Yeah, I know what the CPU does, but I'm wondering if the boards will at least boot to BIOS post or into their in-built DOS without one present or with one where the checksum isn't recognised by the BIOS (supported)?

Otherwise, it's pretty dumb to be selling the CT-479 and boards without letting people knwo that they won't work unless you buy another CPU to throw away just so you can update the Bios to a version that supports the CT-479?


----------



## elf (Jul 19, 2002)

Well, I don't normally boot my computers without a cpu, but I can almost assure you it won't work...I have done it once and it got to a screen that showed the make of my motherboard, but nothing else. 

If you don't believe me, give it a try and let me know how it goes.


----------



## BigTim (Apr 29, 2005)

elf said:


> Well, I don't normally boot my computers without a cpu, but I can almost assure you it won't work...I have done it once and it got to a screen that showed the make of my motherboard, but nothing else.
> 
> If you don't believe me, give it a try and let me know how it goes.


Hey, I do believe you friend. 

Just wondered if these new ASUS boards with their built AFUDOS would at least read the updated BIOS file from a floppy, either with no CPU in or with a CPU that the BIOS didn't have the microcode for. Or if, perhaps, the Bios that the P4P800-vm is shipping with is compatible with the CT-479 and the new bios offers an enhancement that can be flashed for once I'm up and running.
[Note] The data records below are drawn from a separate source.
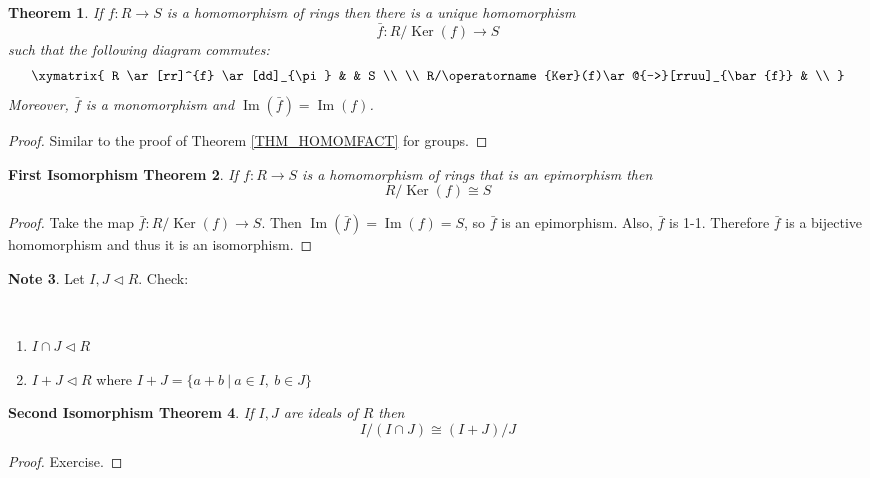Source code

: \documentclass[12pt, letterpaper, oneside]{article}
\theoremstyle{plain}
\newtheorem{theorem}{Theorem}[section]
\newtheorem{FIT}[theorem]{First Isomorphism Theorem}
\newtheorem{SIT}[theorem]{Second Isomorphism Theorem}
\theoremstyle{definition}
\newtheorem{note}[theorem]{Note}
\renewcommand{\Im}{\operatorname{Im}}
\newcommand{\Ker}{\operatorname{Ker}}
\newcommand{\benu}{\begin{enumerate}}
\newcommand{\eenu}{\end{enumerate}}
\newcommand{\vs}{\vskip 5mm}
\begin{document}
\vs

\begin{theorem}
\label{THM_HOMOMFACTRING}
If $f\colon R\to S$ is a homomorphism of rings then there is a unique  homomorphism 
$$\bar{f}\colon R/\Ker(f) \to S$$
such that the following diagram commutes:
$$
\xymatrix{
R \ar[rr]^{f} \ar[dd]_{\pi} & & S \\
\\
R/\Ker(f)\ar@{-->}[rruu]_{\bar{f}} & \\
}
$$
Moreover, $\bar{f}$ is a monomorphism and $\Im(\bar{f})= \Im(f)$. 
\end{theorem}

\vs 

\begin{proof}
Similar to the proof of Theorem \ref{THM_HOMOMFACT} for groups. 
\end{proof}


\vs\vs

\begin{FIT}
\label{THM_FITRING}
If $f\colon R\to S$ is a homomorphism of rings that is an epimorphism then 
$$R/\Ker(f) \cong S$$
\end{FIT}

\vs

\begin{proof}
Take the map $\bar{f}\colon R/\Ker(f) \to S$. Then $\Im(\bar{f})= \Im(f) = S$, so $\bar{f}$ is 
an epimorphism. Also, $\bar{f}$ is 1-1. Therefore $\bar{f}$ is a bijective homomorphism 
and thus it is an isomorphism. 
\end{proof}

\vs\vs

\begin{note} Let $I, J\lhd R$. Check: 

\vskip -13mm

\ 
\benu
\item $I\cap J \lhd R$
\item $I+J \lhd R$ where $I+J = \{ a+b \ | \ a\in I, \ b\in J\}$
\eenu
\end{note}


\vs\vs

\begin{SIT}
If $I, J$ are ideals of $R$ then
$$I/(I\cap J) \cong (I+J)/J$$
\end{SIT}


\begin{proof}
Exercise.
\end{proof}

\vs\vs
\end{document}

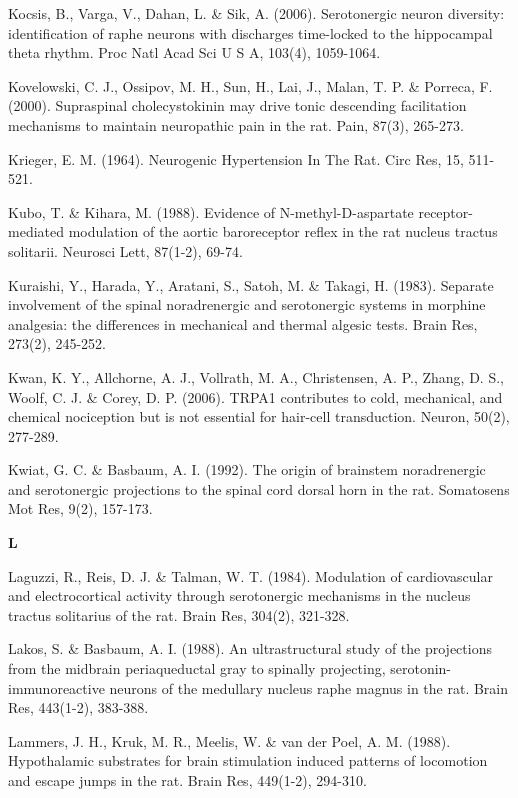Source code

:\documentclass[a4paper,12pt,twoside]{report}
\begin{document}
\begin{singlespacing}
\begin{footnotesize}
Kocsis, B., Varga, V., Dahan, L. \& Sik, A. (2006). Serotonergic neuron diversity: identification of raphe neurons with discharges time-locked to the hippocampal theta rhythm. Proc Natl Acad Sci U S A, 103(4), 1059-1064.

Kovelowski, C. J., Ossipov, M. H., Sun, H., Lai, J., Malan, T. P. \& Porreca, F. (2000). Supraspinal cholecystokinin may drive tonic descending facilitation mechanisms to maintain neuropathic pain in the rat. Pain, 87(3), 265-273.

Krieger, E. M. (1964). Neurogenic Hypertension In The Rat. Circ Res, 15, 511-521.

Kubo, T. \& Kihara, M. (1988). Evidence of N-methyl-D-aspartate receptor-mediated modulation of the aortic baroreceptor reflex in the rat nucleus tractus solitarii. Neurosci Lett, 87(1-2), 69-74.

Kuraishi, Y., Harada, Y., Aratani, S., Satoh, M. \& Takagi, H. (1983). Separate involvement of the spinal noradrenergic and serotonergic systems in morphine analgesia: the differences in mechanical and thermal algesic tests. Brain Res, 273(2), 245-252.

Kwan, K. Y., Allchorne, A. J., Vollrath, M. A., Christensen, A. P., Zhang, D. S., Woolf, C. J. \& Corey, D. P. (2006). TRPA1 contributes to cold, mechanical, and chemical nociception but is not essential for hair-cell transduction. Neuron, 50(2), 277-289.

Kwiat, G. C. \& Basbaum, A. I. (1992). The origin of brainstem noradrenergic and serotonergic projections to the spinal cord dorsal horn in the rat. Somatosens Mot Res, 9(2), 157-173.

\medskip
\begin{Large}\textbf{L}\end{Large}

Laguzzi, R., Reis, D. J. \& Talman, W. T. (1984). Modulation of cardiovascular and electrocortical activity through serotonergic mechanisms in the nucleus tractus solitarius of the rat. Brain Res, 304(2), 321-328.

Lakos, S. \& Basbaum, A. I. (1988). An ultrastructural study of the projections from the midbrain periaqueductal gray to spinally projecting, serotonin-immunoreactive neurons of the medullary nucleus raphe magnus in the rat. Brain Res, 443(1-2), 383-388.

Lammers, J. H., Kruk, M. R., Meelis, W. \& van der Poel, A. M. (1988). Hypothalamic substrates for brain stimulation induced patterns of locomotion and escape jumps in the rat. Brain Res, 449(1-2), 294-310.


\end{footnotesize}
\end{singlespacing}
\end{document}
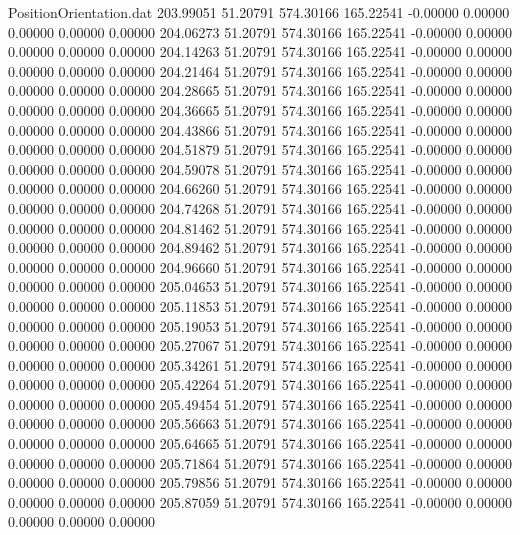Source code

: \begin{filecontents}{PositionOrientation.dat}
 203.99051   51.20791  574.30166   165.22541   -0.00000    0.00000    0.00000    0.00000    0.00000
 204.06273   51.20791  574.30166   165.22541   -0.00000    0.00000    0.00000    0.00000    0.00000
 204.14263   51.20791  574.30166   165.22541   -0.00000    0.00000    0.00000    0.00000    0.00000
 204.21464   51.20791  574.30166   165.22541   -0.00000    0.00000    0.00000    0.00000    0.00000
 204.28665   51.20791  574.30166   165.22541   -0.00000    0.00000    0.00000    0.00000    0.00000
 204.36665   51.20791  574.30166   165.22541   -0.00000    0.00000    0.00000    0.00000    0.00000
 204.43866   51.20791  574.30166   165.22541   -0.00000    0.00000    0.00000    0.00000    0.00000
 204.51879   51.20791  574.30166   165.22541   -0.00000    0.00000    0.00000    0.00000    0.00000
 204.59078   51.20791  574.30166   165.22541   -0.00000    0.00000    0.00000    0.00000    0.00000
 204.66260   51.20791  574.30166   165.22541   -0.00000    0.00000    0.00000    0.00000    0.00000
 204.74268   51.20791  574.30166   165.22541   -0.00000    0.00000    0.00000    0.00000    0.00000
 204.81462   51.20791  574.30166   165.22541   -0.00000    0.00000    0.00000    0.00000    0.00000
 204.89462   51.20791  574.30166   165.22541   -0.00000    0.00000    0.00000    0.00000    0.00000
 204.96660   51.20791  574.30166   165.22541   -0.00000    0.00000    0.00000    0.00000    0.00000
 205.04653   51.20791  574.30166   165.22541   -0.00000    0.00000    0.00000    0.00000    0.00000
 205.11853   51.20791  574.30166   165.22541   -0.00000    0.00000    0.00000    0.00000    0.00000
 205.19053   51.20791  574.30166   165.22541   -0.00000    0.00000    0.00000    0.00000    0.00000
 205.27067   51.20791  574.30166   165.22541   -0.00000    0.00000    0.00000    0.00000    0.00000
 205.34261   51.20791  574.30166   165.22541   -0.00000    0.00000    0.00000    0.00000    0.00000
 205.42264   51.20791  574.30166   165.22541   -0.00000    0.00000    0.00000    0.00000    0.00000
 205.49454   51.20791  574.30166   165.22541   -0.00000    0.00000    0.00000    0.00000    0.00000
 205.56663   51.20791  574.30166   165.22541   -0.00000    0.00000    0.00000    0.00000    0.00000
 205.64665   51.20791  574.30166   165.22541   -0.00000    0.00000    0.00000    0.00000    0.00000
 205.71864   51.20791  574.30166   165.22541   -0.00000    0.00000    0.00000    0.00000    0.00000
 205.79856   51.20791  574.30166   165.22541   -0.00000    0.00000    0.00000    0.00000    0.00000
 205.87059   51.20791  574.30166   165.22541   -0.00000    0.00000    0.00000    0.00000    0.00000

\end{filecontents}

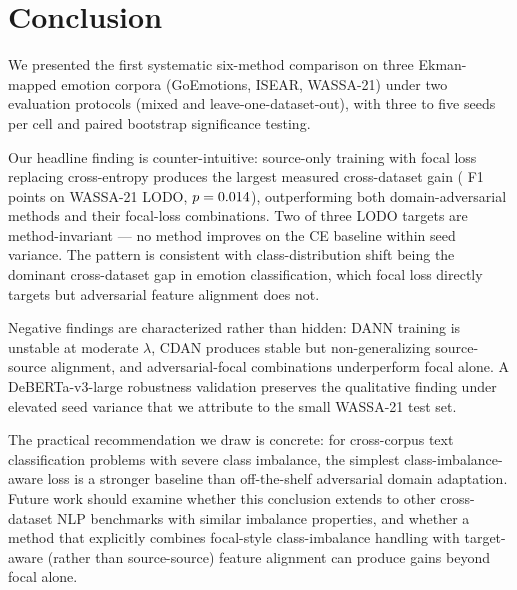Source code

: \section{Conclusion}
\label{sec:conclusion}

We presented the first systematic six-method comparison on three
Ekman-mapped emotion corpora (GoEmotions, ISEAR, WASSA-21) under two
evaluation protocols (mixed and leave-one-dataset-out), with three to
five seeds per cell and paired bootstrap significance testing.

Our headline finding is counter-intuitive: source-only training with
focal loss replacing cross-entropy produces the largest measured
cross-dataset gain (\focalwassagain{} F1 points on WASSA-21 LODO,
$p = \focalwassap$), outperforming both domain-adversarial methods
and their focal-loss combinations. Two of three LODO targets are
method-invariant — no method improves on the CE baseline within seed
variance. The pattern is consistent with class-distribution shift
being the dominant cross-dataset gap in emotion classification, which
focal loss directly targets but adversarial feature alignment does not.

Negative findings are characterized rather than hidden: DANN training
is unstable at moderate $\lambda$, CDAN produces stable but
non-generalizing source-source alignment, and adversarial-focal
combinations underperform focal alone. A DeBERTa-v3-large robustness
validation preserves the qualitative finding under elevated seed
variance that we attribute to the small WASSA-21 test set.

The practical recommendation we draw is concrete: for cross-corpus
text classification problems with severe class imbalance, the simplest
class-imbalance-aware loss is a stronger baseline than off-the-shelf
adversarial domain adaptation. Future work should examine whether
this conclusion extends to other cross-dataset NLP benchmarks with
similar imbalance properties, and whether a method that explicitly
combines focal-style class-imbalance handling with target-aware
(rather than source-source) feature alignment can produce gains
beyond focal alone.
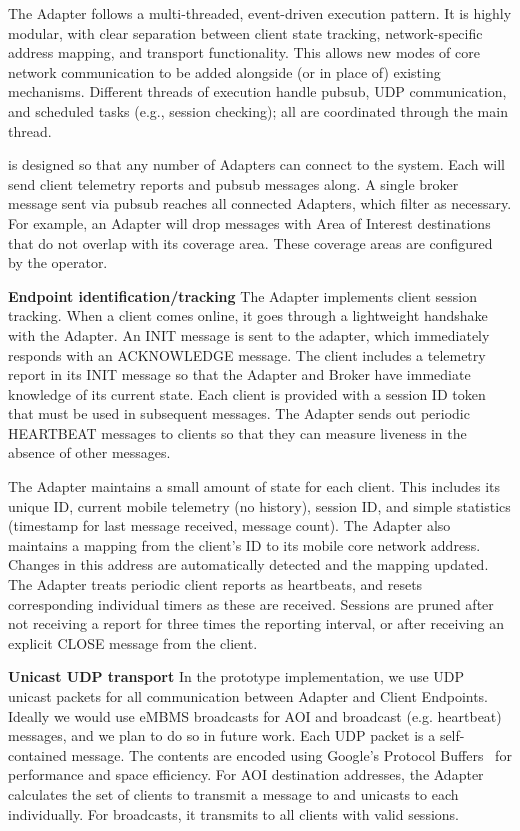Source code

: The \name{} Adapter follows a multi-threaded, event-driven execution
pattern. It is highly modular, with clear separation between client
state tracking, network-specific address mapping, and transport
functionality.  This allows new modes of core network communication to
be added alongside (or in place of) existing mechanisms.  Different
threads of execution handle pubsub, UDP communication, and scheduled
tasks (e.g., session checking); all are coordinated through the main
thread.

\name{} is designed so that any number of Adapters can connect to the
\pubsub{} system. Each will send client telemetry reports and pubsub
messages along. A single broker message sent via pubsub reaches all
connected Adapters, which filter as necessary. For example, an Adapter
will drop messages with Area of Interest destinations that do not
overlap with its coverage area. These coverage areas are configured by
the operator.
  
\textbf{Endpoint identification/tracking} The Adapter implements
client session tracking. When a client comes online, it goes through a
lightweight handshake with the Adapter. An INIT message is sent to the
adapter, which immediately responds with an ACKNOWLEDGE message. The
client includes a telemetry report in its INIT message so that the
Adapter and Broker have immediate knowledge of its current state. Each
client is provided with a session ID token that must be used in
subsequent messages.  The Adapter sends out periodic HEARTBEAT
messages to clients so that they can measure liveness in the absence
of other messages.

The Adapter maintains a small amount of state for each client. This
includes its unique ID, current mobile telemetry (no history), session
ID, and simple statistics (timestamp for last message received,
message count). The Adapter also maintains a mapping from the client's
ID to its mobile core network address. Changes in this address are
automatically detected and the mapping updated. The Adapter treats
periodic client reports as heartbeats, and resets corresponding
individual timers as these are received. Sessions are pruned after not
receiving a report for three times the reporting interval, or after
receiving an explicit CLOSE message from the client.

\textbf{Unicast UDP transport} In the prototype implementation, we use
UDP unicast packets for all communication between Adapter and Client
Endpoints. Ideally we would use eMBMS broadcasts for AOI and broadcast
(e.g. heartbeat) messages, and we plan to do so in future work. Each
UDP packet is a self-contained \name{} message. The contents are
encoded using Google's Protocol Buffers~\cite{buffers2011google} for
performance and space efficiency. For AOI destination addresses, the
Adapter calculates the set of clients to transmit a message to and
unicasts to each individually. For broadcasts, it transmits to all
clients with valid sessions.

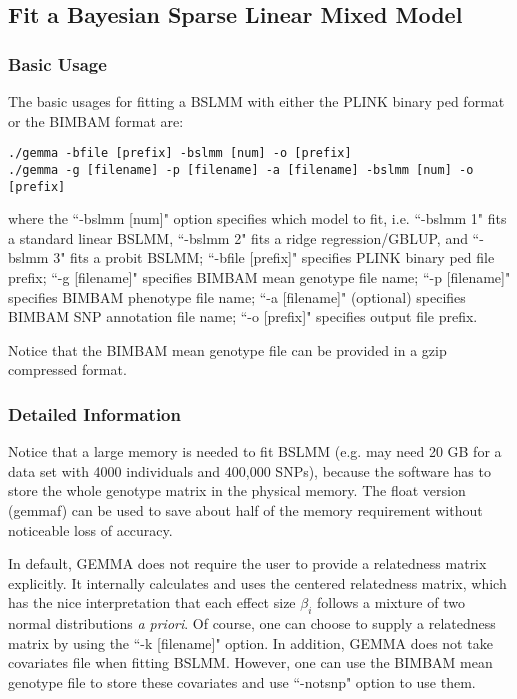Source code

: \documentclass[11pt]{article}
\begin{document}
\subsection{Fit a Bayesian Sparse Linear Mixed Model}
\subsubsection{Basic Usage}
The basic usages for fitting a BSLMM with either the PLINK binary ped format or the BIMBAM format are:
\begin{verbatim}
./gemma -bfile [prefix] -bslmm [num] -o [prefix]
./gemma -g [filename] -p [filename] -a [filename] -bslmm [num] -o [prefix]
\end{verbatim}
where the ``-bslmm [num]" option specifies which model to fit, i.e. ``-bslmm 1" fits a standard linear BSLMM, ``-bslmm 2" fits a ridge regression/GBLUP, and ``-bslmm 3" fits a probit BSLMM; ``-bfile [prefix]" specifies PLINK binary ped file prefix; ``-g [filename]" specifies BIMBAM mean genotype file name; ``-p [filename]" specifies BIMBAM phenotype file name; ``-a [filename]" (optional) specifies BIMBAM SNP annotation file name; ``-o [prefix]" specifies output file prefix. 

Notice that the BIMBAM mean genotype file can be provided in a gzip compressed format.

\subsubsection{Detailed Information}
Notice that a large memory is needed to fit BSLMM (e.g. may need 20 GB for a data set with 4000 individuals and 400,000 SNPs), because the software has to store the whole genotype matrix in the physical memory. The float version (gemmaf) can be used to save about half of the memory requirement without noticeable loss of accuracy. 

In default, GEMMA does not require the user to provide a relatedness matrix explicitly. It internally calculates and uses the centered relatedness matrix, which has the nice interpretation that each effect size $\beta_i$ follows a mixture of two normal distributions {\it a priori}. Of course, one can choose to supply a relatedness matrix by using the ``-k [filename]" option. In addition, GEMMA does not take covariates file when fitting BSLMM. However, one can use the BIMBAM mean genotype file to store these covariates and use ``-notsnp" option to use them. 
\end{document}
To try it out will cost me an Mb+CT479+Pentium M chip all of which could be fried if it doesn't work! At the very best I could be stuck needing to buy a low spec CPU just to flash the bios on the board which I then have to toss (or Ebay).

Wondered if anyone here knew about it since ASUS Support don't bother replying to queries?


----------



## elf (Jul 19, 2002)

Maybe someone else will know a better answer than me. It seems that if the CPU should be compatible it will work. Or at least it won't fry it, it just might not start up. I say wait and see if anyone else can give you a better answer than me. 

Personally, I would just get the board and the CT479 and see how it works. If it didn't I'd raise holy hell, but that's just me.


----------



## Goregagger (May 4, 2005)

new new bios probably just adds support so you can flash before changeing?
should tell ya in the info


----------



## BigTim (Apr 29, 2005)

Goregagger said:


> new new bios probably just adds support so you can flash before changeing?
> should tell ya in the info


Well, when I look at the info for the latest Bios for the p4P800-VM on the Asus site it says it adds support for the CT-479 adaptor. Kinda inimates that it won't work without this flashed in.

But how do I flash it in without another Chip in the board?

Aaargh!


----------



## elf (Jul 19, 2002)

I don't think you can...


----------



## dai (Jul 2, 2004)

i think it will do what it says,it will add support to the bios so when you change over it will recognise the new cpu as well as the ones it already recognises


----------